WHUG
- Jamestown, New York; United States;
- Frequency: 101.9 MHz
- Branding: My Country 101.9

Programming
- Format: Country music

Ownership
- Owner: Lilly Broadcasting; (Glenora Radio Network LLC);
- Sister stations: WJTN, WKSN, WKZA, WQFX-FM, WWSE

History
- First air date: April 26, 1965
- Former call signs: WHUG (1965–2001); WMHU (2001–2004);
- Call sign meaning: "Huggin' Country" (former slogan)

Technical information
- Licensing authority: FCC
- Facility ID: 65591
- Class: A
- ERP: 6,000 watts
- HAAT: 100.0 meters (328.1 ft)
- Transmitter coordinates: 42°07′53″N 79°13′13″W﻿ / ﻿42.13139°N 79.22028°W

Links
- Public license information: Public file; LMS;
- Webcast: Listen live
- Website: whug.com

= WHUG =

Radio station in Jamestown, New York

WHUG (101.9 FM) is a radio station broadcasting a country music format. Licensed to Jamestown, New York, United States, the station is currently owned by Lilly Broadcasting.

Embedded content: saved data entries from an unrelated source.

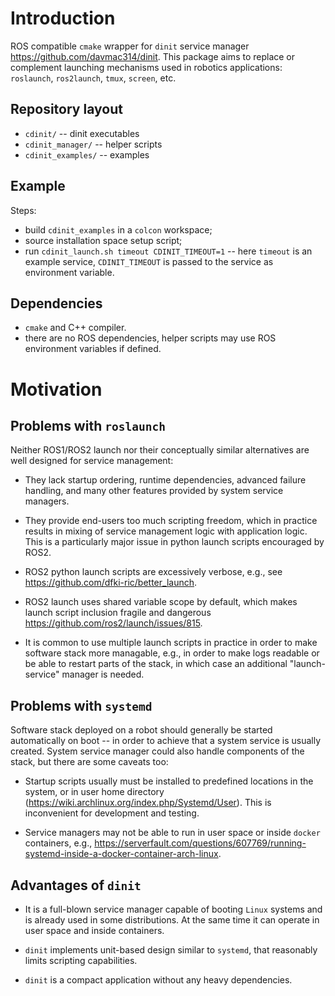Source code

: Introduction
============

ROS compatible `cmake` wrapper for `dinit` service manager
<https://github.com/davmac314/dinit>. This package aims to replace or
complement launching mechanisms used in robotics applications: `roslaunch`,
`ros2launch`, `tmux`, `screen`, etc.

Repository layout
-----------------

- `cdinit/` -- dinit executables
- `cdinit_manager/` -- helper scripts
- `cdinit_examples/` -- examples

Example
-------

Steps:
- build `cdinit_examples` in a `colcon` workspace;
- source installation space setup script;
- run `cdinit_launch.sh timeout CDINIT_TIMEOUT=1` -- here `timeout` is an
  example service, `CDINIT_TIMEOUT` is passed to the service as environment
  variable.

Dependencies
------------

- `cmake` and C++ compiler.
- there are no ROS dependencies, helper scripts may use ROS environment
  variables if defined.


Motivation
==========

Problems with `roslaunch`
-------------------------

Neither ROS1/ROS2 launch nor their conceptually similar alternatives are well
designed for service management:

- They lack startup ordering, runtime dependencies, advanced failure handling,
  and many other features provided by system service managers.

- They provide end-users too much scripting freedom, which in practice results
  in mixing of service management logic with application logic. This is a
  particularly major issue in python launch scripts encouraged by ROS2.

- ROS2 python launch scripts are excessively verbose, e.g., see
  <https://github.com/dfki-ric/better_launch>.

- ROS2 launch uses shared variable scope by default, which makes launch script
  inclusion fragile and dangerous <https://github.com/ros2/launch/issues/815>.

- It is common to use multiple launch scripts in practice in order to make
  software stack more managable, e.g., in order to make logs readable or be
  able to restart parts of the stack, in which case an additional
  "launch-service" manager is needed.


Problems with `systemd`
-----------------------

Software stack deployed on a robot should generally be started automatically on
boot -- in order to achieve that a system service is usually created. System
service manager could also handle components of the stack, but there are some
caveats too:

- Startup scripts usually must be installed to predefined locations in the
  system, or in user home directory
  (<https://wiki.archlinux.org/index.php/Systemd/User>). This is inconvenient
  for development and testing.

- Service managers may not be able to run in user space or inside `docker`
  containers, e.g.,
  <https://serverfault.com/questions/607769/running-systemd-inside-a-docker-container-arch-linux>.


Advantages of `dinit`
---------------------

- It is a full-blown service manager capable of booting `Linux` systems and is
  already used in some distributions. At the same time it can operate in user
  space and inside containers.

- `dinit` implements unit-based design similar to `systemd`, that reasonably
  limits scripting capabilities.

- `dinit` is a compact application without any heavy dependencies.

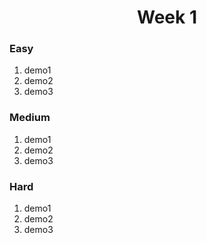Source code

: <h1 align="center">Week 1</h1>

### Easy

1. demo1
2. demo2
3. demo3

### Medium

1. demo1
2. demo2
3. demo3

### Hard

1. demo1
2. demo2
3. demo3

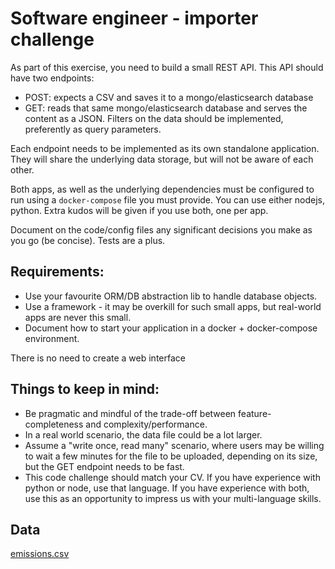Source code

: # Software engineer - importer challenge

As part of this exercise, you need to build a small REST API. This API should have two endpoints:

- POST: expects a CSV and saves it to a mongo/elasticsearch database
- GET: reads that same mongo/elasticsearch database and serves the content as a JSON. Filters on the data should be implemented, preferently as query parameters.

Each endpoint needs to be implemented as its own standalone application. They will share the underlying data storage, but will not be aware of each other.

Both apps, as well as the underlying dependencies must be configured to run using a `docker-compose` file you must provide. You can use either nodejs, python. Extra kudos will be given if you use both, one per app. 

Document on the code/config files any significant decisions you make as you go (be concise). Tests are a plus.

## Requirements:

- Use your favourite ORM/DB abstraction lib to handle database objects.
- Use a framework - it may be overkill for such small apps, but real-world apps are never this small.
- Document how to start your application in a docker + docker-compose environment. 

There is no need to create a web interface

## Things to keep in mind:

- Be pragmatic and mindful of the trade-off between feature-completeness and complexity/performance.
- In a real world scenario, the data file could be a lot larger.
- Assume a "write once, read many" scenario, where users may be willing to wait a few minutes for the file to be uploaded, depending on its size, but the GET endpoint needs to be fast.
- This code challenge should match your CV. If you have experience with python or node, use that language. If you have experience with both, use this as an opportunity to impress us with your multi-language skills.


## Data

[emissions.csv](data/emissions.csv)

Local disc jockeys heard on this station include Dan Warren (The My Country Morning Show; 6-10 am Monday - Friday) Matt Warren (Middays with Matt Warren;- 12-3 pm Monday - Friday) and Chris Sprague (3-7 pm Monday - Friday). Syndicated/national programming on WHUG includes Honky Tonkin' with Tracy Lawrence, ZMax Racing Country, Rise Up Country, NASCAR USA and Country Countdown USA.

==History==
The station went on the air in 1965 at the 101.7 frequency as WXYJ-FM under the ownership of Bud Paxson; it signed on at roughly the same time as what was then its sister station, WNYP-TV. It later changed to WHUG, "Huggin' Country", and ultimately moved to 101.9 MHz; this was part of an agreement between WHUG and WXOX in Attica so that both could increase their power. It has long been Jamestown's country music outlet. The station changed call signs to WMHU, "102 Moo", in January 2001. The station changed its call sign back to the current WHUG in 2004.

From 1994 until his death in 2012, Bruce Baker hosted his long-running three-hour classic country program on the station on Saturday mornings. The classic country block continued in the time slot until 2024, when WHUG replaced it with syndication.

Lilly Broadcasting, owner of WICU-TV and operator of WSEE-TV in Erie, Pennsylvania, acquired Media One's radio stations in Ashtabula and Jamestown, New York, in December 2025 for a combined $4 million.